Best Buy will shut down 50 of its large stores after disappointing winter results. It will try some new things, including smaller locations and expanding the Geek Squad.
Margo D. Beller writing at CNBC suggests that the crux of the problem for big box stores is the competition from the largest online sellers.
If people shop in the store, then buy online, it cuts into sales for the store. Or, if people shop online, then go to buy in the store, the store’s layout, selection, and pricing can help or hinder customers who arrive having already decided what they came to get.
A starkly limited selection of consumer electronics has always been part of the strategy at Best Buy. Another big box store, Home Depot, takes this approach to the extreme in the area of home improvement. It is a strategy that worked better when consumers could not easily find out what other products were available.
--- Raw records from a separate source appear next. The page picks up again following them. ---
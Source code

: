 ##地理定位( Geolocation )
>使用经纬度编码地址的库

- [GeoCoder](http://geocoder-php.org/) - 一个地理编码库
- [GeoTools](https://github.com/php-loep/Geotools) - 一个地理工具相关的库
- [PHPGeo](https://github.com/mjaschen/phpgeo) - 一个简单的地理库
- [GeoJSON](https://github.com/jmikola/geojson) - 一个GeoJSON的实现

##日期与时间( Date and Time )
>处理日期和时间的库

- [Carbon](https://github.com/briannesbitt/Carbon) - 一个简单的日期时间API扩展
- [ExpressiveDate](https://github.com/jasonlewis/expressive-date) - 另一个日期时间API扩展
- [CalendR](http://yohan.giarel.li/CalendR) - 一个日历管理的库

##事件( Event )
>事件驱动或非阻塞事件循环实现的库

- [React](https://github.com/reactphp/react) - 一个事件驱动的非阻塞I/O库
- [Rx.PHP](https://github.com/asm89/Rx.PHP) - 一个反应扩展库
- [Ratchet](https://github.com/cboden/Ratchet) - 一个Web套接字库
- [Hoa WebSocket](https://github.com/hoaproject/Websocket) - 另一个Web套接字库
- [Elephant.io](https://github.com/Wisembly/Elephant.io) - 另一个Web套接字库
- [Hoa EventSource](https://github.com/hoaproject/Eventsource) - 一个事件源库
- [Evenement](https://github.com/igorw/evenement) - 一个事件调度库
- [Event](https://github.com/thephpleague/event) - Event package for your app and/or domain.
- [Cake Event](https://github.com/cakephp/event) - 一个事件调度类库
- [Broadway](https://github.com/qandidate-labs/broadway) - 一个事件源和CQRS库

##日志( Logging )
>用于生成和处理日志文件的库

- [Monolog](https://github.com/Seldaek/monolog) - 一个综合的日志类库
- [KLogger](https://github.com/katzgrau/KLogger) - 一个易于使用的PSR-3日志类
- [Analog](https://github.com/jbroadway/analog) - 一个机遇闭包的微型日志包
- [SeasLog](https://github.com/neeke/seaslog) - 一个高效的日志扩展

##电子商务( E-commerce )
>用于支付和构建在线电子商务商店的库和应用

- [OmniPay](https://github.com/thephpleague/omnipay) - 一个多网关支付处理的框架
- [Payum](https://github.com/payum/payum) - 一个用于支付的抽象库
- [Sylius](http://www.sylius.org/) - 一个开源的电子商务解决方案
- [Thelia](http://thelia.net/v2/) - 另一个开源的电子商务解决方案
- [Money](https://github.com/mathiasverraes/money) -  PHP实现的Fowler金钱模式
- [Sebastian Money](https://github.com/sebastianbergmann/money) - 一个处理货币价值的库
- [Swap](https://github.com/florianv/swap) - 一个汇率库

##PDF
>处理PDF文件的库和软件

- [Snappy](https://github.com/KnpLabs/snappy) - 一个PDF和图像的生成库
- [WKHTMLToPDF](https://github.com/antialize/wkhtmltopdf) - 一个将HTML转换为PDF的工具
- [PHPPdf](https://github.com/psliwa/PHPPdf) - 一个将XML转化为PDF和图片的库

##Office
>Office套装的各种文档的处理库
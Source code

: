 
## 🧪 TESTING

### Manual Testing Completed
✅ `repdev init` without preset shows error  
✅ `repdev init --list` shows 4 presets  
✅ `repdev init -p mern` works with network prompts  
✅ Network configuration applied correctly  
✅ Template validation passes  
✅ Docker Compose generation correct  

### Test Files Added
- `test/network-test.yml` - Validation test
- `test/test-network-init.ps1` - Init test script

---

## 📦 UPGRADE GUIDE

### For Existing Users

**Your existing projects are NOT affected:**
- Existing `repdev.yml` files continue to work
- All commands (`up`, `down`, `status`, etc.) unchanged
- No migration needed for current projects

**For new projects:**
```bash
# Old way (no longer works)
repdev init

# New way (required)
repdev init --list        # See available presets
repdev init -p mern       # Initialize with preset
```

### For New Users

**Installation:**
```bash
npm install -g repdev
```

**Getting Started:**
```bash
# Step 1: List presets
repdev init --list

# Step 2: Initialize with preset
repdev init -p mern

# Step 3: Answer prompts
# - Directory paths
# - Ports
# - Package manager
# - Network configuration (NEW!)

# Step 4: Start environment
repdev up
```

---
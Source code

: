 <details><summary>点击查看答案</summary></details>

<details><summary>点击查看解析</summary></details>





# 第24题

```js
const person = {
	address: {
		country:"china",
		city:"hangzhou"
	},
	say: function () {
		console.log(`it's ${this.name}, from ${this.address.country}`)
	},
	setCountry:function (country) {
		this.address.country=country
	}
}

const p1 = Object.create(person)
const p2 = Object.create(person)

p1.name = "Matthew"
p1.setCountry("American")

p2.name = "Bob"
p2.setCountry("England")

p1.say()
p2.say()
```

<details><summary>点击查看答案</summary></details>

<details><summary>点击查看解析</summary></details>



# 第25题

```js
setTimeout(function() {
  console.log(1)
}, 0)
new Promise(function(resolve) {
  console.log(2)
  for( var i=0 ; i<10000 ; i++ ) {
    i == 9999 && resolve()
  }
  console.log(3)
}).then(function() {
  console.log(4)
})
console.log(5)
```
Demographics may also be working against the big box stores, as Sears’ CEO explained in a CNBC interview. Shoppers born since 1980 haven’t showed any sign of warming up to the big box store layout or business model. Meanwhile, shoppers over about 50 years old may be shopped out: they own everything already and are skeptical about the ultimate value of the latest product design gimmicks, like 3-D TV. This leaves big box stores selling to a limited demographic window, the age group currently 32 to 50 years old, but shrinking every year.